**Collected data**

----------------

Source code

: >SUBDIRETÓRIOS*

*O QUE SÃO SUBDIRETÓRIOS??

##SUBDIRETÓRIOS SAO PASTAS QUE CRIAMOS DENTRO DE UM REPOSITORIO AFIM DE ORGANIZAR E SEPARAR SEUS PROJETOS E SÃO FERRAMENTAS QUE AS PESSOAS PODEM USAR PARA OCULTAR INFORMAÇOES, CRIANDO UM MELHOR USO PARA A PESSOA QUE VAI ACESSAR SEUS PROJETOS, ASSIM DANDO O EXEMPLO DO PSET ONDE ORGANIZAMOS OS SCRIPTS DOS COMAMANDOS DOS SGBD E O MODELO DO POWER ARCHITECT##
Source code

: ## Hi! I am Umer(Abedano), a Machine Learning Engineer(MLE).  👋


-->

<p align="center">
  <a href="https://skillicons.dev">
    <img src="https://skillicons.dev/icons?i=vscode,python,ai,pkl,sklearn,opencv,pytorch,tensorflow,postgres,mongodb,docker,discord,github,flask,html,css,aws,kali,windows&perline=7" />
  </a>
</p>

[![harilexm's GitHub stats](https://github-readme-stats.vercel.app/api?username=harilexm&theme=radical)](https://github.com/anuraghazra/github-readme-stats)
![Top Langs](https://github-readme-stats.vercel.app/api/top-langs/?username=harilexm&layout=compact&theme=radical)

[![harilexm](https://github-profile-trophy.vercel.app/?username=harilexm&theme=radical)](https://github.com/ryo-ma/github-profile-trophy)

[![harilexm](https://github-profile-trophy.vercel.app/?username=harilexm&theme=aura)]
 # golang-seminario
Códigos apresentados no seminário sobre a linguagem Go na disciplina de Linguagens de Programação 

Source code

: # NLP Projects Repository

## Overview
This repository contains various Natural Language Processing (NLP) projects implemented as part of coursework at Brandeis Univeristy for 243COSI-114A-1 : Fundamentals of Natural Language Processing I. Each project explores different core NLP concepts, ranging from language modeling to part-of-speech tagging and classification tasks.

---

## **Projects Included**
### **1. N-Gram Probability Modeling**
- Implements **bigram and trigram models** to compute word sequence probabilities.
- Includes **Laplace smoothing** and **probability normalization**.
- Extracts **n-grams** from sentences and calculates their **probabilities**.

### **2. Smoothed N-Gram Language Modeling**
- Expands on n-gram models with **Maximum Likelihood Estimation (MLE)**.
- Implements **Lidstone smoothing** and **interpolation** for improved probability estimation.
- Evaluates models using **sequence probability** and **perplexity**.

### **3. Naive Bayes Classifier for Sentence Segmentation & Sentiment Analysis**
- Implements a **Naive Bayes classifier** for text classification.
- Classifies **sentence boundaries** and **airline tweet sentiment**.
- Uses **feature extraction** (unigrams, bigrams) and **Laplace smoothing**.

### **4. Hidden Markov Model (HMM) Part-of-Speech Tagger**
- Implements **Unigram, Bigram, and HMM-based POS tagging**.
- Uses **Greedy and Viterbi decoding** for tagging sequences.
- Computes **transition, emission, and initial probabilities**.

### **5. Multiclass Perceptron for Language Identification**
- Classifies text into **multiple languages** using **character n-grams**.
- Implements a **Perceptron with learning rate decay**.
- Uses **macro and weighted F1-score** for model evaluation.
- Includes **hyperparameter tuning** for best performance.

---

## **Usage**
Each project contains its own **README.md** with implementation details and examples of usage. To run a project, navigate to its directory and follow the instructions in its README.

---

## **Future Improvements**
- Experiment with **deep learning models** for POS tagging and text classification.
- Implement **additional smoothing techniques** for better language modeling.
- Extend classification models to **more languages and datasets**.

----------------

**Task to complete**
Look above for the line holding "- Extracts **n-grams**", then set down exactly that line and every line after it up to and including the line holding "- Implements **Unigram, Bigram, and", with nothing else.

**Answer section**
- Extracts **n-grams** from sentences and calculates their **probabilities**.

### **2. Smoothed N-Gram Language Modeling**
- Expands on n-gram models with **Maximum Likelihood Estimation (MLE)**.
- Implements **Lidstone smoothing** and **interpolation** for improved probability estimation.
- Evaluates models using **sequence probability** and **perplexity**.

### **3. Naive Bayes Classifier for Sentence Segmentation & Sentiment Analysis**
- Implements a **Naive Bayes classifier** for text classification.
- Classifies **sentence boundaries** and **airline tweet sentiment**.
- Uses **feature extraction** (unigrams, bigrams) and **Laplace smoothing**.

### **4. Hidden Markov Model (HMM) Part-of-Speech Tagger**
- Implements **Unigram, Bigram, and HMM-based POS tagging**.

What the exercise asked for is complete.